The trap deepens because sole proprietor taxes feel normal. After a few years of paying 40–50% marginal rates as a consultant or freelancer, those rates become baseline expectations. What you don't calculate is the opportunity cost: every year you stay as a sole proprietor above $100K net income is $15,000–$40,000 in unnecessary taxes, compounded over time.
The question is never "should I incorporate eventually?" — it is "how much have I already overpaid by not incorporating sooner?" Running the numbers once usually provides enough urgency to act.
Sole Proprietor vs Incorporated: Full Comparison
Tax Rate on Business Income
Sole Proprietor
Personal marginal rate — up to 53.5% (Ontario)
Incorporated (CCPC)
~12% on first $500K (CCPC small business deduction)
Personal Liability
Sole Proprietor
Unlimited — personal assets at risk for business debts and lawsuits
Incorporated (CCPC)
Generally limited to corporate assets (with exceptions for fraud, personal guarantees)
CPP Contributions
Sole Proprietor
Both employee and employer portions — up to ~$7,735/year (2024)
Incorporated (CCPC)
Optional if paid via dividends only; salary triggers CPP like any employee
RRSP Contribution Room
Sole Proprietor
18% of prior year earned income, up to max (~$31,560 in 2024)
Incorporated (CCPC)
Only generated by T4 salary income — dividends do not create RRSP room
GST/HST Registration
Sole Proprietor
Required once revenue exceeds $30K in any quarter
Incorporated (CCPC)
Same threshold — required over $30K in any quarter or four consecutive quarters
Administrative Burden
Sole Proprietor
Low — file T1 + T2125. No annual return, no minute book.
Incorporated (CCPC)
Moderate — T2 corporate return, annual filing, minute book, director resolutions
Ability to Retain Income in Business
Sole Proprietor
None — all income flows to personal taxes regardless
Incorporated (CCPC)
Can retain income at corporate rate (~12%), deferring personal tax until withdrawal
Exit Value / Saleability
Sole Proprietor
Can only sell assets — no share sale, no capital gains exemption
Incorporated (CCPC)
Can sell shares — potentially qualify for the Lifetime Capital Gains Exemption ($971,190 in 2024)
The CPP Decision: Salary vs Dividends
A corporation can pay dividends instead of salary, which avoids CPP contributions. This is a legitimate strategy for business owners who don't value CPP benefits — perhaps because they have other retirement savings or a pension. Saving $7,735/year (2024 combined CPP) is real money.

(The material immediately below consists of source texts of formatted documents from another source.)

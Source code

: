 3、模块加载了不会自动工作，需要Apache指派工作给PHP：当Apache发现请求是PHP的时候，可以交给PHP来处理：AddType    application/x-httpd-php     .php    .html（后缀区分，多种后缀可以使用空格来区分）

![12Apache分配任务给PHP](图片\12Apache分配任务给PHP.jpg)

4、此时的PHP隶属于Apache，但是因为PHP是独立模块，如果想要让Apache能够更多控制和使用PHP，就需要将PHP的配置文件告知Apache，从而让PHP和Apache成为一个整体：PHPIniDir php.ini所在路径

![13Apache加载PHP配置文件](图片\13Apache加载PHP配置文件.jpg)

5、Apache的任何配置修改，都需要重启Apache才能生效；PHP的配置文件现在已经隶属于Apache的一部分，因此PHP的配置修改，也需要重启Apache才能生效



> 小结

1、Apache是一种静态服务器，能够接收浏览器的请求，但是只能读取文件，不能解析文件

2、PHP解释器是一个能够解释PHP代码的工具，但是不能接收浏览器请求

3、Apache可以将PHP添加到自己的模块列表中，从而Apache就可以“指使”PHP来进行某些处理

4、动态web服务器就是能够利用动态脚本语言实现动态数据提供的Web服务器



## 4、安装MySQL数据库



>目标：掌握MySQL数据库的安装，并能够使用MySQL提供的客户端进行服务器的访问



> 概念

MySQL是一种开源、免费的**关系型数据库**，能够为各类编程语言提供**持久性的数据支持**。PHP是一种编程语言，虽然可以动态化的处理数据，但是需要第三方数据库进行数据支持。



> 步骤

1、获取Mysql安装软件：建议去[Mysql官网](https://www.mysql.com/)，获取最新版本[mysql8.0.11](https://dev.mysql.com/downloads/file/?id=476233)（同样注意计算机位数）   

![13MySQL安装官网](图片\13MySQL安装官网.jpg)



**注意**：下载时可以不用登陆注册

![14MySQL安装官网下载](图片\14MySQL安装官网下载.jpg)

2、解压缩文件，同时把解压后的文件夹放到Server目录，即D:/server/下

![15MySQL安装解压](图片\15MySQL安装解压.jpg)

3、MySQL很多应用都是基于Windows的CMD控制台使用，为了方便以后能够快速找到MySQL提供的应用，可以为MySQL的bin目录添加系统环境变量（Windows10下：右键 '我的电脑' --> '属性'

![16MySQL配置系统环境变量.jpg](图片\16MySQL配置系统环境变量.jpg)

The trade-off: dividend income does not create RRSP contribution room. If you want to maximize RRSP contributions, you need at least some T4 salary income. The optimal approach is to pay yourself enough salary to generate the RRSP room you want, then take the remainder as dividends.
The CPP vs dividend decision is not permanent. You can adjust the salary-dividend mix each year based on your income needs, RRSP goals, and CPP benefit projections. This flexibility is one of the advantages of incorporation that sole proprietors don't have.
The Lifetime Capital Gains Exemption: A Major Reason to Incorporate Early
The Lifetime Capital Gains Exemption (LCGE) allows the owner of a qualifying small business corporation to shelter up to $971,190 (2024, indexed annually) in capital gains from tax when selling the business. This exemption is only available on the sale of shares in a qualifying small business corporation — not on the sale of assets from a sole proprietorship.
At a 50% inclusion rate, $971,190 of capital gains exempt from tax saves approximately $242,000–$267,000 in federal and provincial tax (depending on province). This is perhaps the single most compelling reason to incorporate early and structure the business as a CCPC from the start — not only does it save taxes annually, it can save hundreds of thousands when you exit.